Where the records below reach the line containing "## 🎯 **Priority", start transcribing, and end with the line containing "Add voice confirmation", exactly and with nothing else added.

Stored data:
•••
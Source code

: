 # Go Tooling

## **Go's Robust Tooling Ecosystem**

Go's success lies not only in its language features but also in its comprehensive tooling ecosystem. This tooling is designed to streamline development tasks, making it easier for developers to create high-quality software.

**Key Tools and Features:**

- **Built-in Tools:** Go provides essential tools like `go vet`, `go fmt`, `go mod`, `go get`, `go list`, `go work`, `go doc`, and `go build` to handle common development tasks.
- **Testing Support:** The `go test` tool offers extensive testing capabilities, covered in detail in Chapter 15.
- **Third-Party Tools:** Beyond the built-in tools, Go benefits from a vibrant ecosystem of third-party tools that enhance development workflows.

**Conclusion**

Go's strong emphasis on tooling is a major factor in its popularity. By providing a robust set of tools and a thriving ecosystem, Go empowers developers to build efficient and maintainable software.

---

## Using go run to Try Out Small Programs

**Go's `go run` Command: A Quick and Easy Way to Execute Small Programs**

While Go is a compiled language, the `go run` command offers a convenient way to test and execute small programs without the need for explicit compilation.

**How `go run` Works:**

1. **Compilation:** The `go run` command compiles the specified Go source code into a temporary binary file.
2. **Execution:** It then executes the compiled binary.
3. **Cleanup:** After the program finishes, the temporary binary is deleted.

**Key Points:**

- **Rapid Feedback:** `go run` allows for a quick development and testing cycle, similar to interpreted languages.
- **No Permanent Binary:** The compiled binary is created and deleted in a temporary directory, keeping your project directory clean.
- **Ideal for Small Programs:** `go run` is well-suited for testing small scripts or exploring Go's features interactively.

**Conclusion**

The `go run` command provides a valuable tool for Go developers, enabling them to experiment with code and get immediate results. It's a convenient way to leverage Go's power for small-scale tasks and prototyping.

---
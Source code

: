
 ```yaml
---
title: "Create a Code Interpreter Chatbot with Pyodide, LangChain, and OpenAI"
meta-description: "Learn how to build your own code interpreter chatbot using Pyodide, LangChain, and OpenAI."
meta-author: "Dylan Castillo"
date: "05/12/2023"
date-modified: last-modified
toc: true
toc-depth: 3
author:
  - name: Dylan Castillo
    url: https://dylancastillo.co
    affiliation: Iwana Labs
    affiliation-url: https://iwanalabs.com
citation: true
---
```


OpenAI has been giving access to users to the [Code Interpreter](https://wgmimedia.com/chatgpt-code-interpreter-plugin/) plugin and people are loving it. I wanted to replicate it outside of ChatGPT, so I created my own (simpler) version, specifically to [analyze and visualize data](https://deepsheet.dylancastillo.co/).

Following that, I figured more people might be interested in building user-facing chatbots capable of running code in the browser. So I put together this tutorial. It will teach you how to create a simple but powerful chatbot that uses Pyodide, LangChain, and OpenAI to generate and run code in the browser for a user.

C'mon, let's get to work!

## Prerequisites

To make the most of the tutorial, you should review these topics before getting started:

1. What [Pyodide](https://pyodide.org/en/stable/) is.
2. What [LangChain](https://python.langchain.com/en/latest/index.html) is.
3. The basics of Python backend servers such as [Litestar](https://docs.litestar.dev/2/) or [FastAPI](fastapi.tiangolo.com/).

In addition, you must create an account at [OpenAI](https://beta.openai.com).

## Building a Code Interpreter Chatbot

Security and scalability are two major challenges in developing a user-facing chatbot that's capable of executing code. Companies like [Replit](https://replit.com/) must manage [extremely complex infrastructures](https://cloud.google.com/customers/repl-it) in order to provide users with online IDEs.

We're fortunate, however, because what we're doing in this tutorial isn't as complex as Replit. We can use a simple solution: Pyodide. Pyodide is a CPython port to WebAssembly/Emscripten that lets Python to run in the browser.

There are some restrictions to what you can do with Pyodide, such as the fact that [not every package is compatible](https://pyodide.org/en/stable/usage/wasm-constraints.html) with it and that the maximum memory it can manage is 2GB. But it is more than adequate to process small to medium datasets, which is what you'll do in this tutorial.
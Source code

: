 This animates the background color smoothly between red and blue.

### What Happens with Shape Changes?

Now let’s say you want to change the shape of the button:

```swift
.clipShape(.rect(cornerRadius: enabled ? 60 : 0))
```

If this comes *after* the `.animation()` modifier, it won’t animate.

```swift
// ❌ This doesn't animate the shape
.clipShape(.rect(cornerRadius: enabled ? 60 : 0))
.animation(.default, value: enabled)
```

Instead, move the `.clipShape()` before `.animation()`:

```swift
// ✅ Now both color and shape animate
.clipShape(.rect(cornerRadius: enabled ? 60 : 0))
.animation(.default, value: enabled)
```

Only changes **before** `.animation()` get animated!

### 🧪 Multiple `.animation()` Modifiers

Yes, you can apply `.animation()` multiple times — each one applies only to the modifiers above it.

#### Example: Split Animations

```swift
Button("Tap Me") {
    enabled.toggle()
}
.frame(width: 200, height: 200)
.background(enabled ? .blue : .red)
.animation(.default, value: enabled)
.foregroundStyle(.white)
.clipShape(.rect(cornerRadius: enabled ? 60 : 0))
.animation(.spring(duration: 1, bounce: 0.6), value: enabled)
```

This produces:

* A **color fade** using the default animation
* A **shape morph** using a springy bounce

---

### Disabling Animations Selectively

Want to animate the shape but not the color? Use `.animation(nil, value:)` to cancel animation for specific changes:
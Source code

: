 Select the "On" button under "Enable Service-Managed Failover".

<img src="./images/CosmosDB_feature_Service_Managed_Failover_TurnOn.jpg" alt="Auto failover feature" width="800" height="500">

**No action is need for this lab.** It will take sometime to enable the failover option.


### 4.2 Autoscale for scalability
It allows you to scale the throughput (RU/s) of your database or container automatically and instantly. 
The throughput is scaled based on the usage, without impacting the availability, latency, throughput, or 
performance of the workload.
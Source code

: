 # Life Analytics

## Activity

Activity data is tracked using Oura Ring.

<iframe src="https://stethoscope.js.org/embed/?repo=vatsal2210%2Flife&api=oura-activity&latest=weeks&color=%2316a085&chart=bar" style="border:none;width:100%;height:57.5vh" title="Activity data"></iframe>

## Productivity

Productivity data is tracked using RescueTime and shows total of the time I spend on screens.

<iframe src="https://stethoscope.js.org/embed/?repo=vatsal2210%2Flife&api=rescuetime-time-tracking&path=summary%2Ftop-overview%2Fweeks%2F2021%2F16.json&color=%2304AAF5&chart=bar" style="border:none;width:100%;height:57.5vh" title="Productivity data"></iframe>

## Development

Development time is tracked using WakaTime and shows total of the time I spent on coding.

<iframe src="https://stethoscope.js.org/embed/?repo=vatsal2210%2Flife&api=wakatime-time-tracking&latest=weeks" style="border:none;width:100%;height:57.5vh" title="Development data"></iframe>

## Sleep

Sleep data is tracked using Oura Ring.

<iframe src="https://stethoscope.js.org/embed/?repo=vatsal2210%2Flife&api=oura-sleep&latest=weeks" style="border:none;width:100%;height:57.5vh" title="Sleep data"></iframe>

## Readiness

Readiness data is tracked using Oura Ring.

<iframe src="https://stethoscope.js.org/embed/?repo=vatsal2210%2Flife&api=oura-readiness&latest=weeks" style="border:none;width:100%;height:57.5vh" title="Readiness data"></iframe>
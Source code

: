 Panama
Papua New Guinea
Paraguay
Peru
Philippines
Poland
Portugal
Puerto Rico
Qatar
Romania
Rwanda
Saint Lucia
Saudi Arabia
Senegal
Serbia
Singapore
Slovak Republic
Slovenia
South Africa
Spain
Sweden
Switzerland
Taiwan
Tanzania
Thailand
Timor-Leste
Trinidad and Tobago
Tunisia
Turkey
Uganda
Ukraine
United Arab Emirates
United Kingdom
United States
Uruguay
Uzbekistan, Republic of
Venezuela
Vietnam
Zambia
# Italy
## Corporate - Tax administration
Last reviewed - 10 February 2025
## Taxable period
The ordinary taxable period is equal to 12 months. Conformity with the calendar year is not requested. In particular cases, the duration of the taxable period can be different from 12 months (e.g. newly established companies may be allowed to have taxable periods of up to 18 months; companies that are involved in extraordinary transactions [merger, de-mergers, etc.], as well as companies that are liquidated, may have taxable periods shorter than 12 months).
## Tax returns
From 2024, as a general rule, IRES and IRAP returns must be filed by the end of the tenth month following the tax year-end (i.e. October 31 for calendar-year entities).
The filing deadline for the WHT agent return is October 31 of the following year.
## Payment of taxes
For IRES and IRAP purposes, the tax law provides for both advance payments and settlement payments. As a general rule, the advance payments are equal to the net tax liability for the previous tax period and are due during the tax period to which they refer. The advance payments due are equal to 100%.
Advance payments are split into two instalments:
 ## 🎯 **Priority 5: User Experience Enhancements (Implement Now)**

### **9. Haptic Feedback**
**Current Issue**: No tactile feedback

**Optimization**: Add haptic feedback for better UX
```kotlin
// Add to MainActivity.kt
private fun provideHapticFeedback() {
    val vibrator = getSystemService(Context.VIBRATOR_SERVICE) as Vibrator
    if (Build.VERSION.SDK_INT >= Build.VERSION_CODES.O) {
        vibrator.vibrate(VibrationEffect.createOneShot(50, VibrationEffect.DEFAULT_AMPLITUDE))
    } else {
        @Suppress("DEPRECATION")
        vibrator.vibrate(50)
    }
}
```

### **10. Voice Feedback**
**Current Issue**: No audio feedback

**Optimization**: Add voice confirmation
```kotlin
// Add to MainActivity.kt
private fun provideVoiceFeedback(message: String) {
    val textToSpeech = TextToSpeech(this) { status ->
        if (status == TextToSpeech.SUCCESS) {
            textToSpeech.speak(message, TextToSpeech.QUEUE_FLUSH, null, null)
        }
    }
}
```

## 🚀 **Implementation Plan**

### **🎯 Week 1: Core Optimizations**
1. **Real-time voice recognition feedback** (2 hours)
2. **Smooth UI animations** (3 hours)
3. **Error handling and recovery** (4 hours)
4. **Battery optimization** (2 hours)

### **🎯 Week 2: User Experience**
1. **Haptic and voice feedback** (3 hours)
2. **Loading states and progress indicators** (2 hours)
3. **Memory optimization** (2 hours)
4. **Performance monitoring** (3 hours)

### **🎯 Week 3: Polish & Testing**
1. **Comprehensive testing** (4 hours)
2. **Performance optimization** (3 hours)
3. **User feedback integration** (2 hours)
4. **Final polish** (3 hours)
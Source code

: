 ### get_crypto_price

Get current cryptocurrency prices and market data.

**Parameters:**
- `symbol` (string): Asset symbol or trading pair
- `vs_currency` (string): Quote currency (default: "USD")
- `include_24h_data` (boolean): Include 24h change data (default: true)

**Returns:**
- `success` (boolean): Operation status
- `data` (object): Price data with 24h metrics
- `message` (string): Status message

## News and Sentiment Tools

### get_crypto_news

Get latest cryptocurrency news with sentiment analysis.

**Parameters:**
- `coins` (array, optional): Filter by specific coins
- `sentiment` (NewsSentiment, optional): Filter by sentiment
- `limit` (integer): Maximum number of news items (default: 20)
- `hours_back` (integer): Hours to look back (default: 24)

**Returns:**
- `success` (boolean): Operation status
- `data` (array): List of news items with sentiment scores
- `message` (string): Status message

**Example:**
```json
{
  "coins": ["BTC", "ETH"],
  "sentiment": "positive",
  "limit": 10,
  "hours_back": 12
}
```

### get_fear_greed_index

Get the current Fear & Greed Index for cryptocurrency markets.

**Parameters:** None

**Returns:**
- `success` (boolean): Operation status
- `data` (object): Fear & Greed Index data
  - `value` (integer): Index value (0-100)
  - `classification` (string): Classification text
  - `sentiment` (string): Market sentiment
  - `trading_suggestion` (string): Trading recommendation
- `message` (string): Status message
•••
• **SOLUTION TO THIS PROBLEM**
 ## 🎯 **Priority 5: User Experience Enhancements (Implement Now)**

### **9. Haptic Feedback**
**Current Issue**: No tactile feedback

**Optimization**: Add haptic feedback for better UX
```kotlin
// Add to MainActivity.kt
private fun provideHapticFeedback() {
    val vibrator = getSystemService(Context.VIBRATOR_SERVICE) as Vibrator
    if (Build.VERSION.SDK_INT >= Build.VERSION_CODES.O) {
        vibrator.vibrate(VibrationEffect.createOneShot(50, VibrationEffect.DEFAULT_AMPLITUDE))
    } else {
        @Suppress("DEPRECATION")
        vibrator.vibrate(50)
    }
}
```

### **10. Voice Feedback**
**Current Issue**: No audio feedback

**Optimization**: Add voice confirmation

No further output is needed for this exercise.